My reader also warns of a new breed of anti-Semite I couldn’t have dreamed up in a million years:
In this instance, I think it’s yet a third kind of acceptable anti-Semitism, a little-known one yet one that is persistent especially in California: Gay activist anti-Semitism. A certain subset of gays are strong “uncut” proponents and want all penises to have foreskins because they prefer them that way, and so try to force the world to comply; when they get the biggest pushback from Jewish groups, their frustration turns to hatred.
UPDATE: It’s occurred to me that some readers may not understand what’s so anti-Semitic about Hess’s portrayal of Monster Mohel and his band of no-goodniks. In a way, that’s a good thing — it suggests ancient slanders and stereotypes have fallen so far out of common use as to look new. Well, sorry to break it to everyone, but there’s nothing new under the sun — especially not the act of depicting Jews as ugly, hook-nosed ruthless monsters who harm children.

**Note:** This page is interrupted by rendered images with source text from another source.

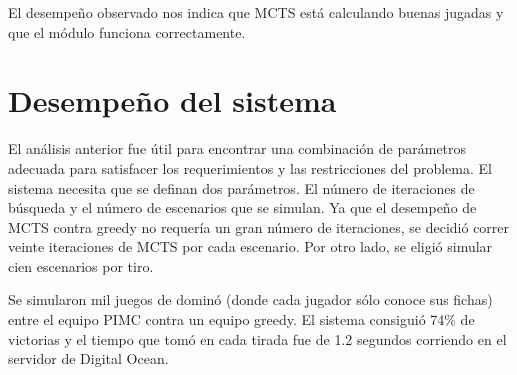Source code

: El desempeño observado nos indica que MCTS está calculando buenas jugadas y que el 
módulo funciona correctamente.


\section{Desempeño del sistema}

El análisis anterior fue útil para encontrar una combinación de parámetros adecuada para 
satisfacer los requerimientos y las restricciones del problema. El sistema necesita que se 
definan dos parámetros. El número de iteraciones de búsqueda y el número de escenarios 
que se simulan. Ya que el desempeño de MCTS contra greedy no requería un gran número 
de iteraciones, se decidió correr veinte iteraciones de MCTS por cada escenario. Por otro 
lado, se eligió simular cien escenarios por tiro.

Se simularon mil juegos de dominó (donde cada jugador sólo conoce sus fichas) entre el 
equipo PIMC contra un equipo greedy. El sistema consiguió 74\% de victorias y el tiempo 
que tomó en cada tirada fue de 1.2 segundos corriendo en el servidor de Digital Ocean.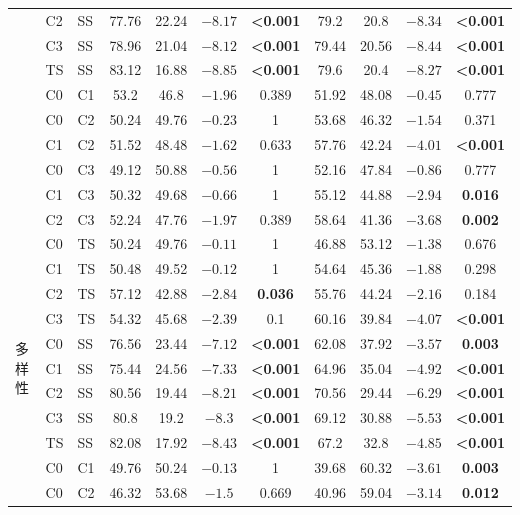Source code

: \documentclass[11pt,UTF8,fontset=fandol]{ctexart}
\begin{document}
\begin{center}
\begin{longtable}{@{}lll cccc cccc@{}}
 & C2 & SS & 77.76 & 22.24 & $-8.17$ & \textbf{<0.001} & 79.2 & 20.8 & $-8.34$ & \textbf{<0.001} \\
 & C3 & SS & 78.96 & 21.04 & $-8.12$ & \textbf{<0.001} & 79.44 & 20.56 & $-8.44$ & \textbf{<0.001} \\
 & TS & SS & 83.12 & 16.88 & $-8.85$ & \textbf{<0.001} & 79.6 & 20.4 & $-8.27$ & \textbf{<0.001} \\
 & C0 & C1 & 53.2 & 46.8 & $-1.96$ & 0.389 & 51.92 & 48.08 & $-0.45$ & 0.777 \\
 & C0 & C2 & 50.24 & 49.76 & $-0.23$ & 1 & 53.68 & 46.32 & $-1.54$ & 0.371 \\
 & C1 & C2 & 51.52 & 48.48 & $-1.62$ & 0.633 & 57.76 & 42.24 & $-4.01$ & \textbf{<0.001} \\
 & C0 & C3 & 49.12 & 50.88 & $-0.56$ & 1 & 52.16 & 47.84 & $-0.86$ & 0.777 \\
 & C1 & C3 & 50.32 & 49.68 & $-0.66$ & 1 & 55.12 & 44.88 & $-2.94$ & \textbf{0.016} \\
 & C2 & C3 & 52.24 & 47.76 & $-1.97$ & 0.389 & 58.64 & 41.36 & $-3.68$ & \textbf{0.002} \\
\midrule
\multirow{15}{*}{多样性}
 & C0 & TS & 50.24 & 49.76 & $-0.11$ & 1 & 46.88 & 53.12 & $-1.38$ & 0.676 \\
 & C1 & TS & 50.48 & 49.52 & $-0.12$ & 1 & 54.64 & 45.36 & $-1.88$ & 0.298 \\
 & C2 & TS & 57.12 & 42.88 & $-2.84$ & \textbf{0.036} & 55.76 & 44.24 & $-2.16$ & 0.184 \\
 & C3 & TS & 54.32 & 45.68 & $-2.39$ & 0.1 & 60.16 & 39.84 & $-4.07$ & \textbf{<0.001} \\
 & C0 & SS & 76.56 & 23.44 & $-7.12$ & \textbf{<0.001} & 62.08 & 37.92 & $-3.57$ & \textbf{0.003} \\
 & C1 & SS & 75.44 & 24.56 & $-7.33$ & \textbf{<0.001} & 64.96 & 35.04 & $-4.92$ & \textbf{<0.001} \\
 & C2 & SS & 80.56 & 19.44 & $-8.21$ & \textbf{<0.001} & 70.56 & 29.44 & $-6.29$ & \textbf{<0.001} \\
 & C3 & SS & 80.8 & 19.2 & $-8.3$ & \textbf{<0.001} & 69.12 & 30.88 & $-5.53$ & \textbf{<0.001} \\
 & TS & SS & 82.08 & 17.92 & $-8.43$ & \textbf{<0.001} & 67.2 & 32.8 & $-4.85$ & \textbf{<0.001} \\
 & C0 & C1 & 49.76 & 50.24 & $-0.13$ & 1 & 39.68 & 60.32 & $-3.61$ & \textbf{0.003} \\
 & C0 & C2 & 46.32 & 53.68 & $-1.5$ & 0.669 & 40.96 & 59.04 & $-3.14$ & \textbf{0.012} \\

\end{longtable}
\end{center}
\end{document}

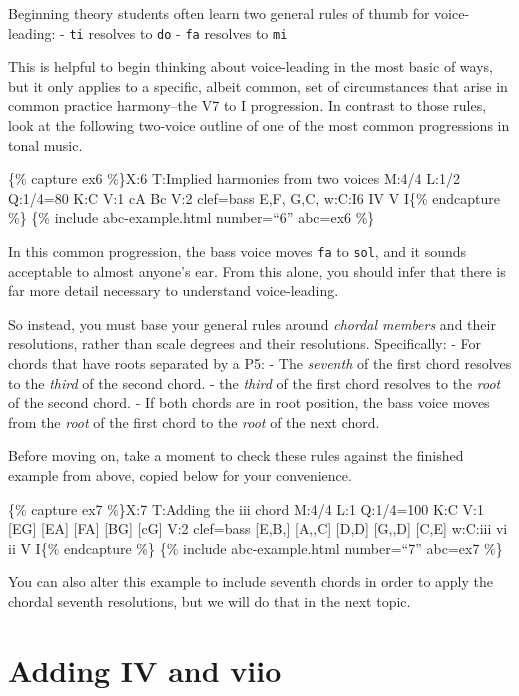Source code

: \documentclass{book}
\begin{document}
Beginning theory students often learn two general rules of thumb for
voice-leading: - \texttt{ti} resolves to \texttt{do} - \texttt{fa} resolves to
\texttt{mi}

This is helpful to begin thinking about voice-leading in the most basic of
ways, but it only applies to a specific, albeit common, set of circumstances
that arise in common practice harmony--the V7 to I progression. In contrast to
those rules, look at the following two-voice outline of one of the most common
progressions in tonal music.

\{\% capture ex6 \%\}X:6 T:Implied harmonies from two voices M:4/4 L:1/2
Q:1/4=80 K:C V:1 cA\textbar{} Bc\textbar{]} V:2 clef=bass E,F,\textbar{}
G,C,\textbar{]} w:C:I6 IV V I\{\% endcapture \%\} \{\% include
abc-example.html number=``6'' abc=ex6 \%\}

In this common progression, the bass voice moves \texttt{fa} to \texttt{sol},
and it sounds acceptable to almost anyone's ear. From this alone, you should
infer that there is far more detail necessary to understand voice-leading.

So instead, you must base your general rules around \emph{chordal members} and
their resolutions, rather than scale degrees and their resolutions.
Specifically: - For chords that have roots separated by a P5: - The
\emph{seventh} of the first chord resolves to the \emph{third} of the second
chord. - the \emph{third} of the first chord resolves to the \emph{root} of
the second chord. - If both chords are in root position, the bass voice moves
from the \emph{root} of the first chord to the \emph{root} of the next chord.

Before moving on, take a moment to check these rules against the finished
example from above, copied below for your convenience.

\{\% capture ex7 \%\}X:7 T:Adding the iii chord M:4/4 L:1 Q:1/4=100 K:C V:1
{[}EG{]}\textbar{} {[}EA{]}\textbar{} {[}FA{]}\textbar{} {[}BG{]}\textbar{}
{[}cG{]}\textbar{]} V:2 clef=bass {[}E,B,{]}\textbar{} {[}A,,C{]}\textbar{}
{[}D,D{]}\textbar{} {[}G,,D{]}\textbar{} {[}C,E{]}\textbar{]} w:C:iii vi ii V
I\{\% endcapture \%\} \{\% include abc-example.html number=``7'' abc=ex7 \%\}

You can also alter this example to include seventh chords in order to apply
the chordal seventh resolutions, but we will do that in the next topic.

\hypertarget{adding-iv-and-viio}{%
\section{Adding IV and viio}\label{adding-iv-and-viio}}
\end{document}
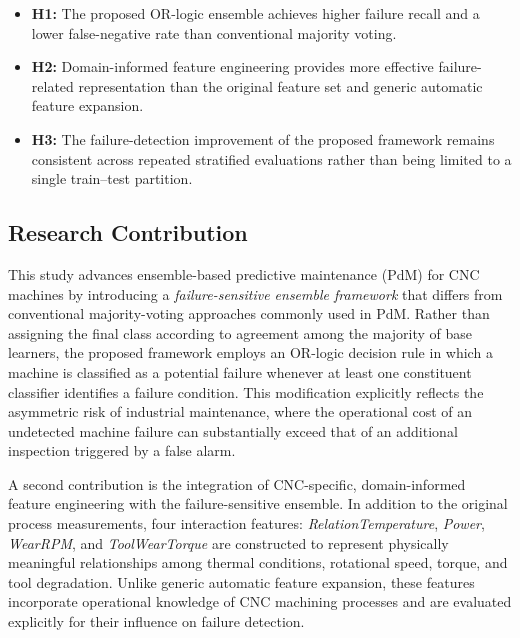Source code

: \documentclass[final,5p, twocolumn]{elsarticle}
\begin{document}
\begin{itemize}
\item \textbf{H1:} The proposed OR-logic ensemble achieves higher failure recall and a lower false-negative rate than conventional majority voting.

\item \textbf{H2:} Domain-informed feature engineering provides more effective failure-related representation than the original feature set and generic automatic feature expansion.

\item \textbf{H3:} The failure-detection improvement of the proposed framework remains consistent across repeated stratified evaluations rather than being limited to a single train--test partition.

\end{itemize}




\subsection{Research Contribution}

This study advances ensemble-based predictive maintenance (PdM) for CNC machines by introducing a \textit{failure-sensitive ensemble framework} that differs from conventional majority-voting approaches commonly used in PdM. Rather than assigning the final class according to agreement among the majority of base learners, the proposed framework employs an OR-logic decision rule in which a machine is classified as a potential failure whenever at least one constituent classifier identifies a failure condition. This modification explicitly reflects the asymmetric risk of industrial maintenance, where the operational cost of an undetected machine failure can substantially exceed that of an additional inspection triggered by a false alarm. 

A second contribution is the integration of CNC-specific, domain-informed feature engineering with the failure-sensitive ensemble. In addition to the original process measurements, four interaction features: \textit{RelationTemperature}, \textit{Power}, \textit{WearRPM}, and \textit{ToolWearTorque} are constructed to represent physically meaningful relationships among thermal conditions, rotational speed, torque, and tool degradation. Unlike generic automatic feature expansion, these features incorporate operational knowledge of CNC machining processes and are evaluated explicitly for their influence on failure detection.
\end{document}
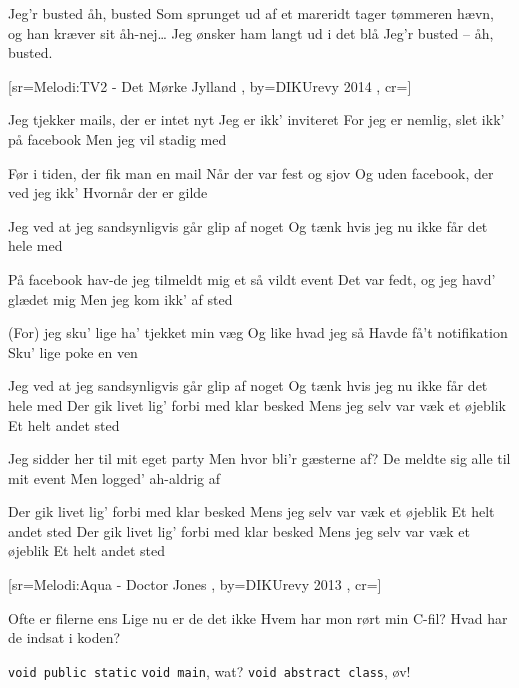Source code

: \documentclass[pdftex,12pt]{article}
\begin{document}
\begin{songs}{}
\endverse
\beginverse
Jeg’r busted
åh, busted
Som sprunget ud af et mareridt
tager tømmeren hævn, og han kræver sit
åh-nej\ldots
Jeg ønsker ham langt ud i det blå
Jeg’r busted – åh, busted.

\endverse
\endsong



[sr={Melodi:TV2 - Det Mørke Jylland}
,
by={DIKUrevy 2014}
,
cr={}]\hypertarget{Facebookevents}{}
\label{song35}

\beginverse
Jeg tjekker mails, der er intet nyt
Jeg er ikk' inviteret
For jeg er nemlig, slet ikk' på facebook
Men jeg vil stadig med

\endverse
\beginverse
Før i tiden, der fik man en mail
Når der var fest og sjov
Og uden facebook, der ved jeg ikk'
Hvornår der er gilde

\endverse
\beginverse
Jeg ved at jeg sandsynligvis går glip af noget
Og tænk hvis jeg nu ikke får det hele med

\endverse
\beginverse
På facebook hav-de jeg tilmeldt mig
et så vildt event
Det var fedt, og jeg havd' glædet mig
Men jeg kom ikk' af sted

\endverse
\beginverse
(For) jeg sku' lige ha' tjekket min væg
Og like hvad jeg så
Havde få't notifikation
Sku' lige poke en ven

\endverse
\beginverse
Jeg ved at jeg sandsynligvis går glip af noget
Og tænk hvis jeg nu ikke får det hele med
Der gik livet lig' forbi med klar besked
Mens jeg selv var væk et øjeblik
Et helt andet sted

\endverse
\beginverse
Jeg sidder her til mit eget party
Men hvor bli'r gæsterne af?
De meldte sig alle til mit event
Men logged' ah-aldrig af

\endverse
\beginverse
Der gik livet lig' forbi med klar besked
Mens jeg selv var væk et øjeblik
Et helt andet sted
Der gik livet lig' forbi med klar besked
Mens jeg selv var væk et øjeblik
Et helt andet sted

\endverse
\endsong



﻿[sr={Melodi:Aqua - Doctor Jones}
,
by={DIKUrevy 2013}
,
cr={}]\hypertarget{diff}{}
\label{song36}

\beginverse
Ofte er filerne ens
Lige nu er de det ikke
Hvem har mon rørt min C-fil?
Hvad har de indsat i koden?

\endverse
\beginverse
\texttt{void public static}
\texttt{void main}, wat?
\texttt{void abstract class}, øv!


\end{songs}
\end{document}
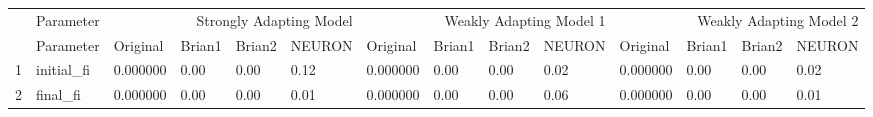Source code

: \begin{tabular}{llllllllllllll}
 & Parameter & \multicolumn{4}{r}{Strongly Adapting Model} & \multicolumn{4}{r}{Weakly Adapting Model 1} & \multicolumn{4}{r}{Weakly Adapting Model 2} \\
 & Parameter & Original & Brian1 & Brian2 & NEURON & Original & Brian1 & Brian2 & NEURON & Original & Brian1 & Brian2 & NEURON \\
1 & initial_fi & 0.000000 & 0.00 & 0.00 & 0.12 & 0.000000 & 0.00 & 0.00 & 0.02 & 0.000000 & 0.00 & 0.00 & 0.02 \\
2 & final_fi & 0.000000 & 0.00 & 0.00 & 0.01 & 0.000000 & 0.00 & 0.00 & 0.06 & 0.000000 & 0.00 & 0.00 & 0.01 \\
\end{tabular}
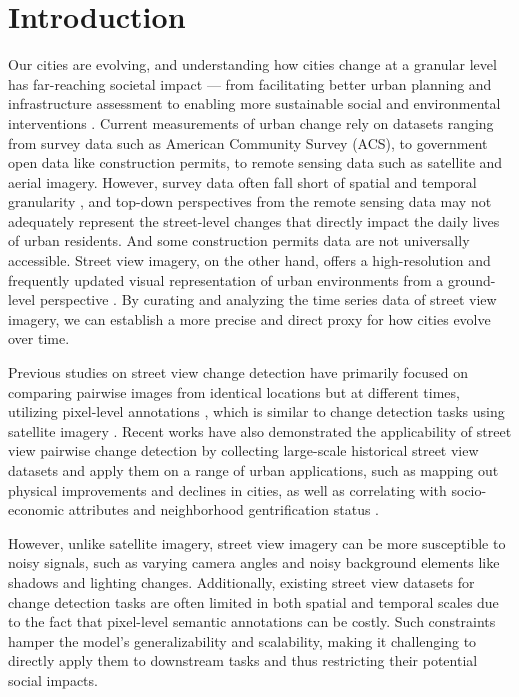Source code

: \documentclass[letterpaper]{article} %
\begin{document}
\section{Introduction}
Our cities are evolving, and understanding how cities change at a granular level has far-reaching societal impact --- from facilitating better urban planning and infrastructure assessment to enabling more sustainable social and environmental interventions \cite{Daniel2015Goal1M,Seto2017SustainabilityIA}. 
Current measurements of urban change rely on datasets ranging from survey data such as American Community Survey (ACS), to government open data like construction permits, to remote sensing data such as satellite and aerial imagery. However, survey data often fall short of spatial and temporal granularity \cite{hwang14}, and top-down perspectives from the remote sensing data may not adequately represent the street-level changes that directly impact the daily lives of urban residents. And some construction permits data are not universally accessible.
Street view imagery, on the other hand, offers a high-resolution and frequently updated visual representation of urban environments from a ground-level perspective \cite{Huang2022DetectingNG}. By curating and analyzing the time series data of street view imagery, we can establish a more precise and direct proxy for how cities evolve over time.

Previous studies on street view change detection have primarily focused on comparing pairwise images from identical locations but at different times, utilizing pixel-level annotations \cite{Sakurada2015ChangeDF,sakurada2020weakly}, which is similar to change detection tasks using satellite imagery \cite{Leenstra2021SelfsupervisedPE,Shi2021ADS}. Recent works have also demonstrated the applicability of street view pairwise change detection by collecting large-scale historical street view datasets and apply them on a range of urban applications, such as mapping out physical improvements and declines in cities, as well as correlating with socio-economic attributes and neighborhood gentrification status \cite{Naik7571, Huang2022DetectingNG}. 

However, unlike satellite imagery, street view imagery can be more susceptible to noisy signals, such as varying camera angles and noisy background elements like shadows and lighting changes. Additionally, existing street view datasets for change detection tasks are often limited in both spatial and temporal scales due to the fact that pixel-level semantic annotations can be costly. Such constraints hamper the model's generalizability and scalability, making it challenging to directly apply them to downstream tasks and thus restricting their potential social impacts. 
\end{document}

Here’s a poster from Der Ewiger Jude, or the Eternal Jew, a 1940 Nazi propaganda film:
Here’s one from Jud Suss, or Suss the Jew, which came out the same year:
I wish I could say these stereotyped images began with the Nazis, but they didn’t; they’re much older. Here’s a fresco from St. Paul’s church in Sandomierz, Poland:
No, they’re not circumcising the kid; they’re about to kill him and pour his blood into their Passover matzoh. Will Hess be able to top that in his next issue? We’ll just have to wait and see.
UPDATE: For an object lesson in how propagandists use distorted images to demonize their enemies, here’s an engraving of Joseph Suss Oppenheimer, the man whose life formed the basis of the movie Jud Suss:
Doesn’t look very foreign or very threatening, does he?